→ Work required
Report how many lines in the material hold the word "trace". No other content is required.

→ Given data
»»

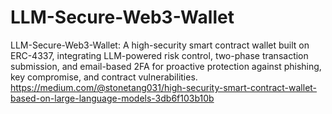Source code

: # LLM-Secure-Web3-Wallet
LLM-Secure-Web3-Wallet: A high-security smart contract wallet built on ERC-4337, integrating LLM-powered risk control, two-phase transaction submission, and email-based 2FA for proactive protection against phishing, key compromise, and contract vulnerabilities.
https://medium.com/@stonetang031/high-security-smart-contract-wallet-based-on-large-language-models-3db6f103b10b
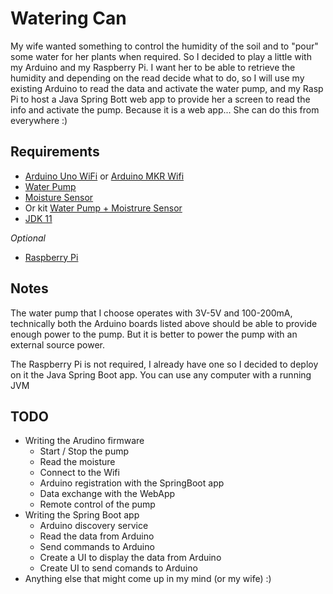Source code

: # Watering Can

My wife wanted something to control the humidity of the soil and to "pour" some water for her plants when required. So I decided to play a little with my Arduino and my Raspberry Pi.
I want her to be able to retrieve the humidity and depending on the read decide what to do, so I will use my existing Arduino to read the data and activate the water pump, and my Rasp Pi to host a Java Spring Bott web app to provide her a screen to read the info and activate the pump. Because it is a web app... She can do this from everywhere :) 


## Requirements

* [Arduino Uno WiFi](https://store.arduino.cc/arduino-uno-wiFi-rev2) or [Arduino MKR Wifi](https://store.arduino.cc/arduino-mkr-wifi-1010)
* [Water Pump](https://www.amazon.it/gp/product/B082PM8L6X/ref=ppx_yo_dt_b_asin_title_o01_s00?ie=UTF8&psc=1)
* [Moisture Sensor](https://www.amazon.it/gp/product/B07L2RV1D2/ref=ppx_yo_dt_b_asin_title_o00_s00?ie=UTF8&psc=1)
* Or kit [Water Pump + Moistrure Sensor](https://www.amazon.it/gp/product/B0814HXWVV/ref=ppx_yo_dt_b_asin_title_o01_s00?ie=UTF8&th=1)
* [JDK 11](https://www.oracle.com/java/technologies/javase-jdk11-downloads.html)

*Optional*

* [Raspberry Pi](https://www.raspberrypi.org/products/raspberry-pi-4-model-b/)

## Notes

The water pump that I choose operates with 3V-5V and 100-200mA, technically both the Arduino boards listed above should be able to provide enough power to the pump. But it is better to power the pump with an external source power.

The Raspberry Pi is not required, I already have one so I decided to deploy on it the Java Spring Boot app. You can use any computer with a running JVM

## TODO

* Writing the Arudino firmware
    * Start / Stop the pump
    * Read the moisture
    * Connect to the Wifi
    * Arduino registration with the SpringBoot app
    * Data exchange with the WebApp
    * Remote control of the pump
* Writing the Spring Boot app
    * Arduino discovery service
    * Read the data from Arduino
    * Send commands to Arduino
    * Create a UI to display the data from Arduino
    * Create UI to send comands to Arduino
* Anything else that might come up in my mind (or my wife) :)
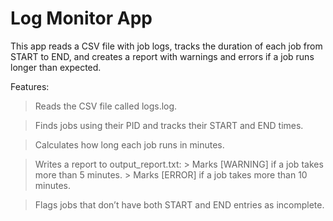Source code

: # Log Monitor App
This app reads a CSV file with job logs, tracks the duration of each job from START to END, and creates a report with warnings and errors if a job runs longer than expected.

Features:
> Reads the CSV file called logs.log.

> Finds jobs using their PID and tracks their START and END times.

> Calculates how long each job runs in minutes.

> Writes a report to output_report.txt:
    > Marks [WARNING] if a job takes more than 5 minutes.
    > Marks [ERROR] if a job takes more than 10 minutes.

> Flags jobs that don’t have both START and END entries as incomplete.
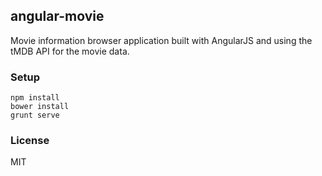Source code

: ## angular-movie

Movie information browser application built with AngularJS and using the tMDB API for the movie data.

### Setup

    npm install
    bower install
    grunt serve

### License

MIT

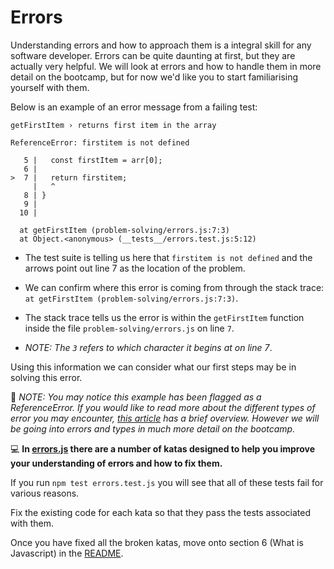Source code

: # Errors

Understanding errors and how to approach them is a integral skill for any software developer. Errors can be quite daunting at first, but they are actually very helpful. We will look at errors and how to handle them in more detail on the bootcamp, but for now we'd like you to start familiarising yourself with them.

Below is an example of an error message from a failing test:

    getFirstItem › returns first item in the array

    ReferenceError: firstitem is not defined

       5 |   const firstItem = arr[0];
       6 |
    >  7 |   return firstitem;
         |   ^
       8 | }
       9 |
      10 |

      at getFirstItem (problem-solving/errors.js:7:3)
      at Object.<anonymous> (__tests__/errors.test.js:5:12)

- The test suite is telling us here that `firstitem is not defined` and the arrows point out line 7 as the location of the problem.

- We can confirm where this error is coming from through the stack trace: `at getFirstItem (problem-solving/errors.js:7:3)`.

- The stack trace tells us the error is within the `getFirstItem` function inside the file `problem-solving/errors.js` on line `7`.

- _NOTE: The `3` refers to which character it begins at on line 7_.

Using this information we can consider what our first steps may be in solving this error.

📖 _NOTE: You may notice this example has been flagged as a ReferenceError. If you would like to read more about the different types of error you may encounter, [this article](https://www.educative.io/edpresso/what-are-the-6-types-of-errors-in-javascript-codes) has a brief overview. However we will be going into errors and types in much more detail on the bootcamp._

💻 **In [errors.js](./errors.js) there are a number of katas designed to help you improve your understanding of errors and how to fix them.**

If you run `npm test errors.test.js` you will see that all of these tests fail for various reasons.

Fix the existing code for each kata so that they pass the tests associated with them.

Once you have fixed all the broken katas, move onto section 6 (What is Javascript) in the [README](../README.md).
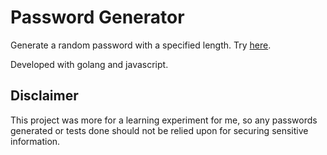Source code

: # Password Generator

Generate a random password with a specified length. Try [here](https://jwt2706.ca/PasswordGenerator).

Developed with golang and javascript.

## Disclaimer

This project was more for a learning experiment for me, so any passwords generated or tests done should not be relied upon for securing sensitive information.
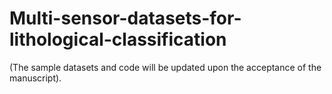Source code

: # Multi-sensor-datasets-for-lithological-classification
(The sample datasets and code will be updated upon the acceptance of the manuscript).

««

→ Result below
2